Mehta stated, “We use machine learning to look for suspicious accounts, to track the relationships between a purchasing account that’s leaving a review and someone selling that product. Through a combination of meticulous vetting, advanced machine learning, and artificial intelligence, we can prevent fake reviews from reaching the customer.”
How AI detects fake reviews
If you’ve ever read a review and thought, “That looks fake,” then that more-or-less proves AI can do the same. There are signals and cues you pick up on, and AI can learn these too.
AIs can use NLP to look at factors such as excessive punctuation, poor grammar, and overly negative or positive tones, also called sentiment analysis.
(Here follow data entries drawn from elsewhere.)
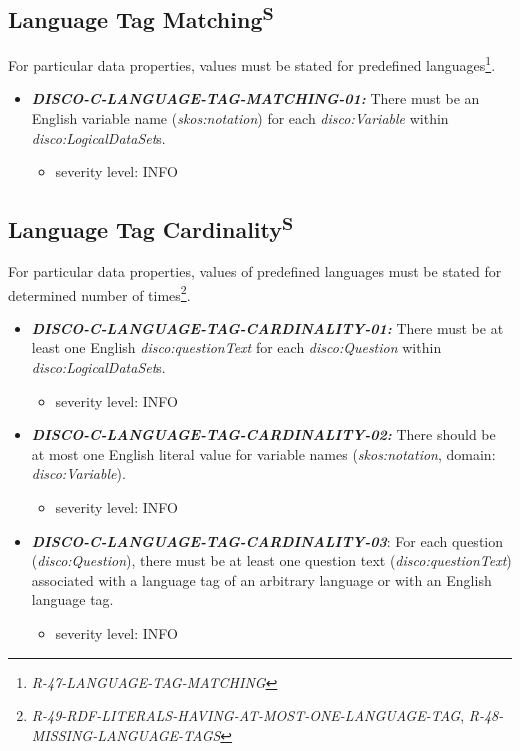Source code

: \documentclass{llncs}
\begin{document}
\subsection{Language Tag Matching\textsuperscript{S}}

For particular data properties, values must be stated for predefined languages\footnote{{\em R-47-LANGUAGE-TAG-MATCHING}}.

\begin{itemize}
	\item \textbf{{\em DISCO-C-LANGUAGE-TAG-MATCHING-01:}}
There must be an English variable name ({\em skos:notation}) for each {\em disco:Variable} within {\em disco:LogicalDataSet}s.
\begin{itemize}
	\item severity level: INFO
\end{itemize}
\end{itemize}

\subsection{Language Tag Cardinality\textsuperscript{S}}

For particular data properties, values of predefined languages must be stated for determined number of times\footnote{{\em R-49-RDF-LITERALS-HAVING-AT-MOST-ONE-LANGUAGE-TAG}, {\em R-48-MISSING-LANGUAGE-TAGS}}.

\begin{itemize}

	\item \textbf{{\em DISCO-C-LANGUAGE-TAG-CARDINALITY-01:}}
  There must be at least one English {\em disco:questionText} for each {\em disco:Question} within {\em disco:LogicalDataSet}s.
\begin{itemize}
	\item severity level: INFO
\end{itemize}
  \item \textbf{{\em DISCO-C-LANGUAGE-TAG-CARDINALITY-02:}}
  There should be at most one English literal value for variable names ({\em skos:notation}, domain: {\em disco:Variable}).
\begin{itemize}
	\item severity level: INFO
\end{itemize}
  \item \textbf{{\em DISCO-C-LANGUAGE-TAG-CARDINALITY-03}}:
	For each question (\emph{disco:Question}), there must be at least one question text (\emph{disco:questionText}) associated with a language tag of an arbitrary language or with an English language tag.
\begin{itemize}
	\item severity level: INFO
\end{itemize}
\end{itemize}
\end{document}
However, there’s more to detecting fake reviews than that, and if Amazon doesn’t define strict criteria, they risk removing genuine reviews.
Other methods include analyzing what types of products receive fake reviews, the timing of when fake reviews are left, and whether generic 5-star reviews come from the same account.
Of course, there’s no one better placed to analyze that data than Amazon, which begs the question, why is the problem as big (or bigger) than ever?
As much as Amazon wants to foster trust by removing fake reviews, maintaining large volumes of all reviews is in their best interests.
As Saoud Khalifah of Fakespot says, “If Amazon deleted 100 percent of fake reviews, they would lose hundreds of billions of shareholder value.”